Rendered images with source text
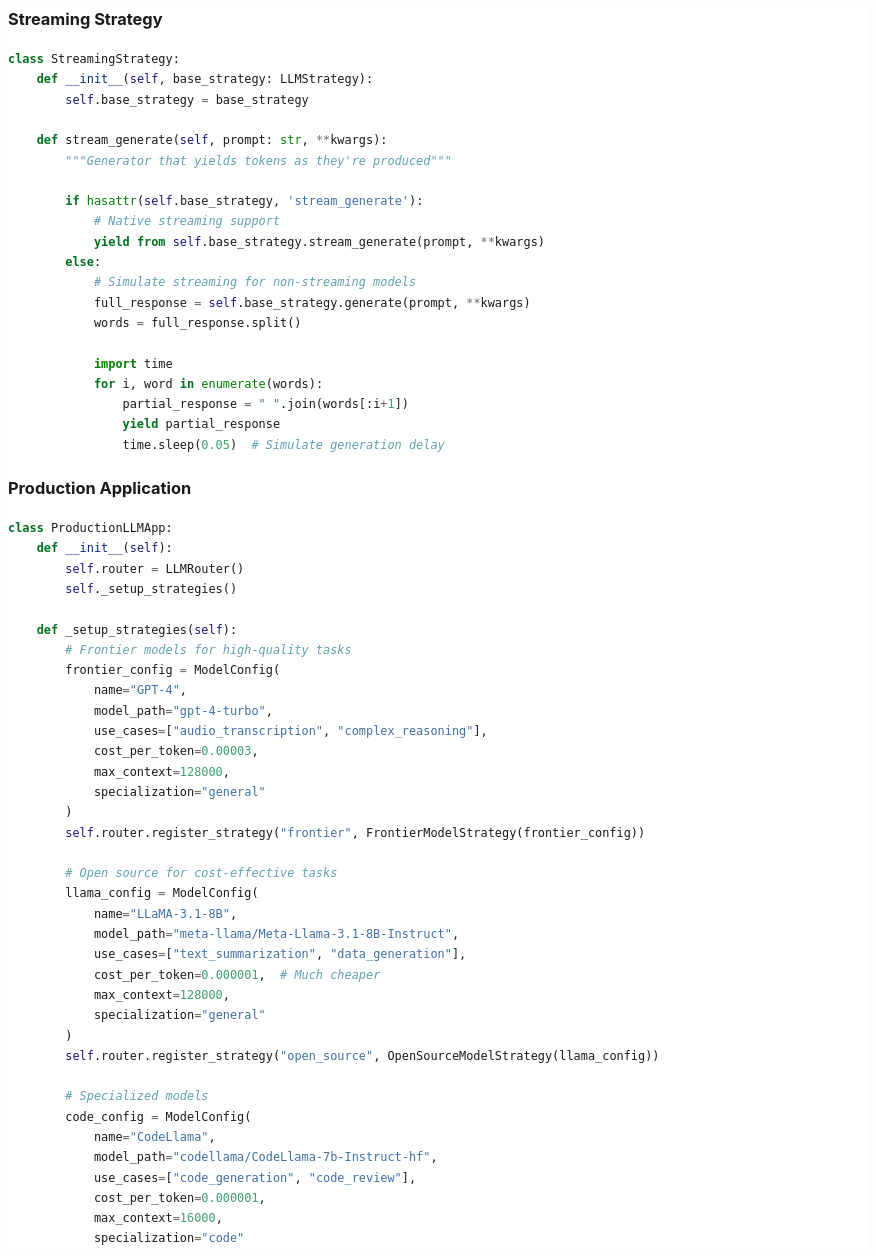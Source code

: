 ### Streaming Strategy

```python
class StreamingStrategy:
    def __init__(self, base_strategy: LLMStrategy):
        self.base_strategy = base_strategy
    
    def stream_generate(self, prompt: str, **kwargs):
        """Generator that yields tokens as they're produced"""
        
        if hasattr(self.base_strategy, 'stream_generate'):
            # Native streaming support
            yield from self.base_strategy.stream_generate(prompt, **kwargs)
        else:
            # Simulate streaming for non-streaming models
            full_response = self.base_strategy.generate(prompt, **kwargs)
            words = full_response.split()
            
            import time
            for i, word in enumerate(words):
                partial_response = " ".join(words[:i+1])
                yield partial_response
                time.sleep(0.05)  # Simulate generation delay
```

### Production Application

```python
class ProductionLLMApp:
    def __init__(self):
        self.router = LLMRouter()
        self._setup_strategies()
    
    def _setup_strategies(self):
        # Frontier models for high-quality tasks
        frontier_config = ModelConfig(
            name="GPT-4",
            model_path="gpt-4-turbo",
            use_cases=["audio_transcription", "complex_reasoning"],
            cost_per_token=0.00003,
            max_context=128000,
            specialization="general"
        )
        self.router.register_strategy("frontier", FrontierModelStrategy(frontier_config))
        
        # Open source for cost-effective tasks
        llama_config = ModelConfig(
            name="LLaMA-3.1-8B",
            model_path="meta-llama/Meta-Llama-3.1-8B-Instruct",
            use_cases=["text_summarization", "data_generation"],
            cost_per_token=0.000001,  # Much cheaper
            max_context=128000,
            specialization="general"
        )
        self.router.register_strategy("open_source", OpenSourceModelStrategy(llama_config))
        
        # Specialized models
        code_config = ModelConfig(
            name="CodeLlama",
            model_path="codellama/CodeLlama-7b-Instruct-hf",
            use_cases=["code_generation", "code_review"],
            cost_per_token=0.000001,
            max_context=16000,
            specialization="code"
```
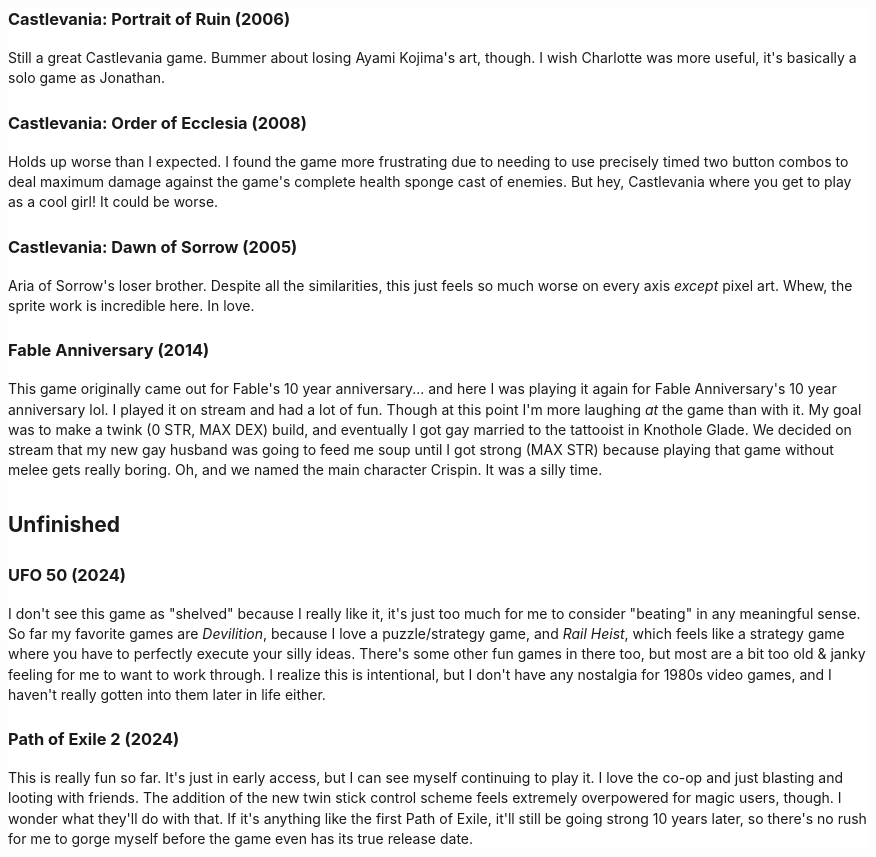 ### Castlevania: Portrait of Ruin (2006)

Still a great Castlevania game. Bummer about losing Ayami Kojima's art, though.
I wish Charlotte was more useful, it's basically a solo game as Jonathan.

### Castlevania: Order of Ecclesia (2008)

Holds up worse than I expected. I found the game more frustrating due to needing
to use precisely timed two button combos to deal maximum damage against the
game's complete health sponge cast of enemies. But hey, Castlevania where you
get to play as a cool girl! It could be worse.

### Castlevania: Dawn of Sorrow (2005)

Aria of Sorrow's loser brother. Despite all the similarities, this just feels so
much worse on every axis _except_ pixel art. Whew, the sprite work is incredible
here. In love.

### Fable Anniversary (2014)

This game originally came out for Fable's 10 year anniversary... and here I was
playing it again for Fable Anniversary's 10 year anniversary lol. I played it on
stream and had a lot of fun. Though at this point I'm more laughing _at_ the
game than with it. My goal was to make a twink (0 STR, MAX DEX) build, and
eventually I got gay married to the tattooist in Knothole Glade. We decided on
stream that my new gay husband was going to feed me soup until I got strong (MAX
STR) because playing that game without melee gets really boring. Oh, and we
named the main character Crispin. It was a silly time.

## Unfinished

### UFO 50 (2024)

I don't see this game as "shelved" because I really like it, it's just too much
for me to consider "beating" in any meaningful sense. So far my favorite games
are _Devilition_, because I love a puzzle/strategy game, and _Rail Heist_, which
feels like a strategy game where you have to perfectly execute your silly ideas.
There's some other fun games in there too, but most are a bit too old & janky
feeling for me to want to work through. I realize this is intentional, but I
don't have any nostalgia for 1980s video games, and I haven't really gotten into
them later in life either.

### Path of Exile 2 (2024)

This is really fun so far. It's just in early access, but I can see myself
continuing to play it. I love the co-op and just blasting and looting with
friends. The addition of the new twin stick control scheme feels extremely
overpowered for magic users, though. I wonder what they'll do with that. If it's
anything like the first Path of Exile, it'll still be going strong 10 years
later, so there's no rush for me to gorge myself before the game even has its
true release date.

#### [Exercise description]
Write out each line above containing "Fable".

#### [Result below]
### Fable Anniversary (2014)
This game originally came out for Fable's 10 year anniversary... and here I was
playing it again for Fable Anniversary's 10 year anniversary lol. I played it on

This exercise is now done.